Coleraine: Rally held in protest at Causeway Hospital maternity decision
- Published
A campaigner has said women are "extremely worried" by the decision to halt births at Causeway Hospital.
Last month the Department of Health announced maternity services would be consolidated at Antrim Area Hospital.
Campaign group SoS Causeway Hospital held a march from the hospital to Coleraine town hall on Saturday in protest at the decision.
The changes come into effect from Monday after a 14-week consultation.
On Friday the group met the Northern Health and Social Care Trust which said the move "does not mean we wish to downgrade Causeway Hospital".
The maternity decision "in no way signals its closure", the trust added.
"As a trust providing health and social care services in our community, it is important that we best serve the changing demographic of the area's population, which is why we have made significant investment in enhancing our ambulatory and frailty care services at Causeway Hospital," it said.
The trust has said births had fallen in the Causeway Coast and Glens area and were expected to decline by 11% within the next 20 years.
But on Saturday, Gemma Brolly from SoS Causeway Hospital said women in the community were "extremely worried".
"People, specifically people in the rural community, see this as stripping of services, services that they have every bit as much right to as anybody else," she said.

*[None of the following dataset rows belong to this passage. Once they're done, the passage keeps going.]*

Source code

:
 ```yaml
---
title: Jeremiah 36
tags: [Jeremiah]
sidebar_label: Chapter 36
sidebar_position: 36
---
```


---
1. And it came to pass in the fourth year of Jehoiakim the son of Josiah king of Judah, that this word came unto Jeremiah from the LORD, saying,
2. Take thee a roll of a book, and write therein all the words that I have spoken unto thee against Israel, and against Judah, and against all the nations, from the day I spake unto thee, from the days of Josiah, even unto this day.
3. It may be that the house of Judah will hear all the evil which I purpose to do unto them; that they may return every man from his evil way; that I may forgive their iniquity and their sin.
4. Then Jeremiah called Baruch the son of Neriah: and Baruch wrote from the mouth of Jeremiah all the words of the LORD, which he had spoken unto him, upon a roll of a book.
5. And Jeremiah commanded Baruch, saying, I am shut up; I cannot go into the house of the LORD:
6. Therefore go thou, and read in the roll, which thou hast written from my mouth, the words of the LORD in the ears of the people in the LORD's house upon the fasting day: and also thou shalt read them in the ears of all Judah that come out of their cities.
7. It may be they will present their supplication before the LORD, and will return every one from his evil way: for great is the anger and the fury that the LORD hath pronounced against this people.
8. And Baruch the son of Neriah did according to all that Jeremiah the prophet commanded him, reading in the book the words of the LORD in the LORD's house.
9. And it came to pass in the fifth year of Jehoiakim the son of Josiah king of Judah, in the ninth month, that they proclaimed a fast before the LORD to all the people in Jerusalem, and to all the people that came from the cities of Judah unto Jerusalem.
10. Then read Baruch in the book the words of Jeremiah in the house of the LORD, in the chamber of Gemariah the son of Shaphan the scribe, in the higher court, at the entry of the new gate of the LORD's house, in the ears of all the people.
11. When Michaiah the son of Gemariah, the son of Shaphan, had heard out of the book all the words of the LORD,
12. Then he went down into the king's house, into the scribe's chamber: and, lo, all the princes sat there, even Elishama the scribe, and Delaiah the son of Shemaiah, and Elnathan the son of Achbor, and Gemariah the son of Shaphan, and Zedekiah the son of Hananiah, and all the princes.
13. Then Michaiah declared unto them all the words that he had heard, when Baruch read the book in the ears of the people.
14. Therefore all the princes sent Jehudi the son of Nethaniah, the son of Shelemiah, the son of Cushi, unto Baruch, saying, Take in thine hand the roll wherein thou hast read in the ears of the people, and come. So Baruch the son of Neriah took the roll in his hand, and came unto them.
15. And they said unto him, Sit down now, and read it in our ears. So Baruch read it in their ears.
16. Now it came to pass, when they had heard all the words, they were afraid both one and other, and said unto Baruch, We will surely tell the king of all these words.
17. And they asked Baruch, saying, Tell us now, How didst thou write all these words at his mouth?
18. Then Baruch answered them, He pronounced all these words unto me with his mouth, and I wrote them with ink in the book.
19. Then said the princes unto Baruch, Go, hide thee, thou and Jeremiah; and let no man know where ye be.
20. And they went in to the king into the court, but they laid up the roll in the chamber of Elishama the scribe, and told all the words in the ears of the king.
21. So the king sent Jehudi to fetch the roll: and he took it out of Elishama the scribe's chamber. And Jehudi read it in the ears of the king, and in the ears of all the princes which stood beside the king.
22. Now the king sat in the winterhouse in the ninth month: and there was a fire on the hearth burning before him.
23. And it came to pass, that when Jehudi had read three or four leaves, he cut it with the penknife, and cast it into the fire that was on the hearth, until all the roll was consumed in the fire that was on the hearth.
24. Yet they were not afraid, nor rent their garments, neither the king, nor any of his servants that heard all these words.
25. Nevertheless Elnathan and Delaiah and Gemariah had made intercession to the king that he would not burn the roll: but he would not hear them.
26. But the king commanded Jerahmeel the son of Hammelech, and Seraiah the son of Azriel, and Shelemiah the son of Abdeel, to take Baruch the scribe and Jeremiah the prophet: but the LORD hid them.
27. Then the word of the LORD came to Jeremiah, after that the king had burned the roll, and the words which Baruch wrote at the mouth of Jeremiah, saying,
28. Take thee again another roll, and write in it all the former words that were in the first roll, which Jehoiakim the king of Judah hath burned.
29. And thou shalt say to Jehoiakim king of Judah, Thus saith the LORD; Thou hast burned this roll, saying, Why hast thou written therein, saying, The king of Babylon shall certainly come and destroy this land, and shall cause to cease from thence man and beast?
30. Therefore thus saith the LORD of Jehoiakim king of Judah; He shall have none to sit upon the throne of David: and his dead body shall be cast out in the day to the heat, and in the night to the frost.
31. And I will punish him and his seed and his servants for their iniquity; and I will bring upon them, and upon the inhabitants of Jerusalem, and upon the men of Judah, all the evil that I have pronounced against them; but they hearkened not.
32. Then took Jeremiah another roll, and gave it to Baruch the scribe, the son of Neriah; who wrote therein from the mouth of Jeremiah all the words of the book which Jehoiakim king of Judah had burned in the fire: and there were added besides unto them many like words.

"As of midnight tomorrow there will no longer be a facility here at Causeway Hospital to give birth.
"So you will have possibly ladies going into birth, perhaps some of them in emergency situations, and they will have to bypass their local hospital and go on down the road to Antrim."
Lauren McAuley, who took part in the protest, said a real disservice was being done to women in the area.
"We can't tell a baby that's on the way 'can you just give me another 50 minutes while I drive up the road'," she said.
"We're not prioritising things here; we're putting lives at risk."
Another woman, Jade Best, said her experiences of giving birth to her two children at Causeway hospital had been "fantastic".
"We got to use the new water birth maternity suite," she said.
"The water birth suite is just out of this world. It was new in 2018."
She added: "We're just all out in force because we don't want the maternity unit to close."
The Northern Trust had recommended that all births in the area should permanently move to the Antrim site.
However, the department said antenatal and postnatal clinics will be retained and enhanced at Causeway Hospital.
The trust said the move was the "best outcome for women and babies in our care".
On Friday a pregnant woman who lives near Ballycastle in County Antrim told BBC News NI that expectant mothers in the area face a drive of more than an hour to Antrim.
She said this could harm he mental health of those affected, as well as having a financial impact.